Oefening: Inzicht in je energiebalans

Wat doe je allemaal op een dag? Denk aan de verschillende activiteiten en werkzaamheden op je werk. Denk ook aan je bezigheden thuis, de afspraken met mensen, activiteiten die je onderneemt naast je werk, gesprekjes met school. Inventariseer dat eens.

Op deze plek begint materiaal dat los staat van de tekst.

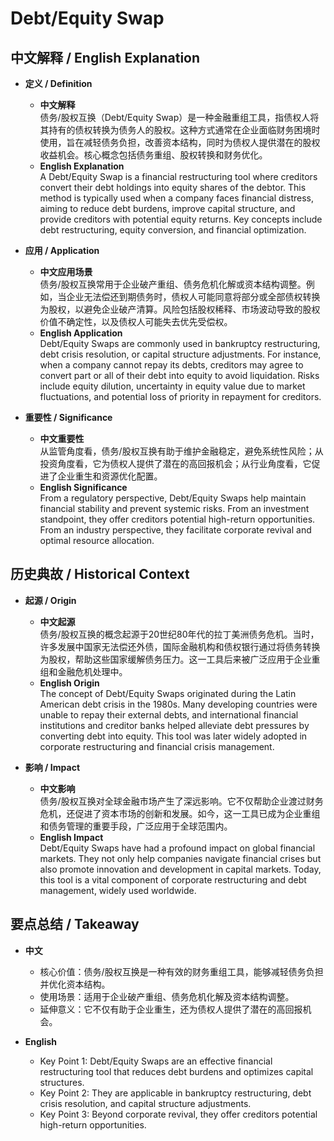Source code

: # Debt/Equity Swap

## 中文解释 / English Explanation

* **定义 / Definition**  
  - **中文解释**  
    债务/股权互换（Debt/Equity Swap）是一种金融重组工具，指债权人将其持有的债权转换为债务人的股权。这种方式通常在企业面临财务困境时使用，旨在减轻债务负担，改善资本结构，同时为债权人提供潜在的股权收益机会。核心概念包括债务重组、股权转换和财务优化。  
  - **English Explanation**  
    A Debt/Equity Swap is a financial restructuring tool where creditors convert their debt holdings into equity shares of the debtor. This method is typically used when a company faces financial distress, aiming to reduce debt burdens, improve capital structure, and provide creditors with potential equity returns. Key concepts include debt restructuring, equity conversion, and financial optimization.

* **应用 / Application**  
  - **中文应用场景**  
    债务/股权互换常用于企业破产重组、债务危机化解或资本结构调整。例如，当企业无法偿还到期债务时，债权人可能同意将部分或全部债权转换为股权，以避免企业破产清算。风险包括股权稀释、市场波动导致的股权价值不确定性，以及债权人可能失去优先受偿权。  
  - **English Application**  
    Debt/Equity Swaps are commonly used in bankruptcy restructuring, debt crisis resolution, or capital structure adjustments. For instance, when a company cannot repay its debts, creditors may agree to convert part or all of their debt into equity to avoid liquidation. Risks include equity dilution, uncertainty in equity value due to market fluctuations, and potential loss of priority in repayment for creditors.

* **重要性 / Significance**  
  - **中文重要性**  
    从监管角度看，债务/股权互换有助于维护金融稳定，避免系统性风险；从投资角度看，它为债权人提供了潜在的高回报机会；从行业角度看，它促进了企业重生和资源优化配置。  
  - **English Significance**  
    From a regulatory perspective, Debt/Equity Swaps help maintain financial stability and prevent systemic risks. From an investment standpoint, they offer creditors potential high-return opportunities. From an industry perspective, they facilitate corporate revival and optimal resource allocation.

## 历史典故 / Historical Context

* **起源 / Origin**  
  - **中文起源**  
    债务/股权互换的概念起源于20世纪80年代的拉丁美洲债务危机。当时，许多发展中国家无法偿还外债，国际金融机构和债权银行通过将债务转换为股权，帮助这些国家缓解债务压力。这一工具后来被广泛应用于企业重组和金融危机处理中。  
  - **English Origin**  
    The concept of Debt/Equity Swaps originated during the Latin American debt crisis in the 1980s. Many developing countries were unable to repay their external debts, and international financial institutions and creditor banks helped alleviate debt pressures by converting debt into equity. This tool was later widely adopted in corporate restructuring and financial crisis management.

* **影响 / Impact**  
  - **中文影响**  
    债务/股权互换对全球金融市场产生了深远影响。它不仅帮助企业渡过财务危机，还促进了资本市场的创新和发展。如今，这一工具已成为企业重组和债务管理的重要手段，广泛应用于全球范围内。  
  - **English Impact**  
    Debt/Equity Swaps have had a profound impact on global financial markets. They not only help companies navigate financial crises but also promote innovation and development in capital markets. Today, this tool is a vital component of corporate restructuring and debt management, widely used worldwide.

## 要点总结 / Takeaway

* **中文**  
  - 核心价值：债务/股权互换是一种有效的财务重组工具，能够减轻债务负担并优化资本结构。  
  - 使用场景：适用于企业破产重组、债务危机化解及资本结构调整。  
  - 延伸意义：它不仅有助于企业重生，还为债权人提供了潜在的高回报机会。  

* **English**  
  - Key Point 1: Debt/Equity Swaps are an effective financial restructuring tool that reduces debt burdens and optimizes capital structures.  
  - Key Point 2: They are applicable in bankruptcy restructuring, debt crisis resolution, and capital structure adjustments.  
  - Key Point 3: Beyond corporate revival, they offer creditors potential high-return opportunities.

We gaan op zoek naar rode (energievreters)
en groene (energiegevers) momenten.

Groene momenten zijn momenten:

  • waarop je geniet van waar je mee bezig bent
  • waarbij er voor je het weet een paar uur voorbij zijn
  • waarop je de tijd vergeet
  • waarop je amper moet nadenken bij wat je doet
  • waar je naar uitkijkt
  • waarvan je het zelf niet zo bijzonder vindt wat je laat zien, maar anderen wijzen je erop dat je het goed kan
  • waarbij je na afloop misschien fysiek moe bent, maar mentaal heb je meer energie dan je vooraf had
     

Rode momenten zijn die momenten:

  • waarop de tijd niet vordert
  • waar je niet naar uitkijkt
  • waarop je jezelf heel erg moet concentreren om erbij te kunnen blijven of om een goed resultaat te kunnen neerzetten
  • waar je moe van wordt
  • die in je functioneringsgesprekken of evaluatiegesprekken steeds terugkeren, jaar na jaar… en steeds benoemd worden als datgene waar je aan zou moeten werken; je weet het, je zegt dat je er aan gaat werken en tegelijkertijd komt er weinig of niets van
  • waarop je energie moet steken in wat je aan het doen bent; je ziet er tegenop, je stelt het uit, de tijd kruipt vooruit en je bent je tijdens de activiteit voortdurend bewust van het feit dat het je veel energie kost
  • die vaak opduiken in je storende gedachten: datgene waarover je in de auto naar huis zit op te tobben, waar je ’s avonds of in het weekend mee bezig bent, waar je ’s nachts van wakker ligt, waar je niet uitkomt, waar je voortdurend in je hoofd gesprekken of dialogen over aan het voeren bent of die je achtervolgen

Maak eens een lijstje: wat geeft jou energie en wat kost jou energie.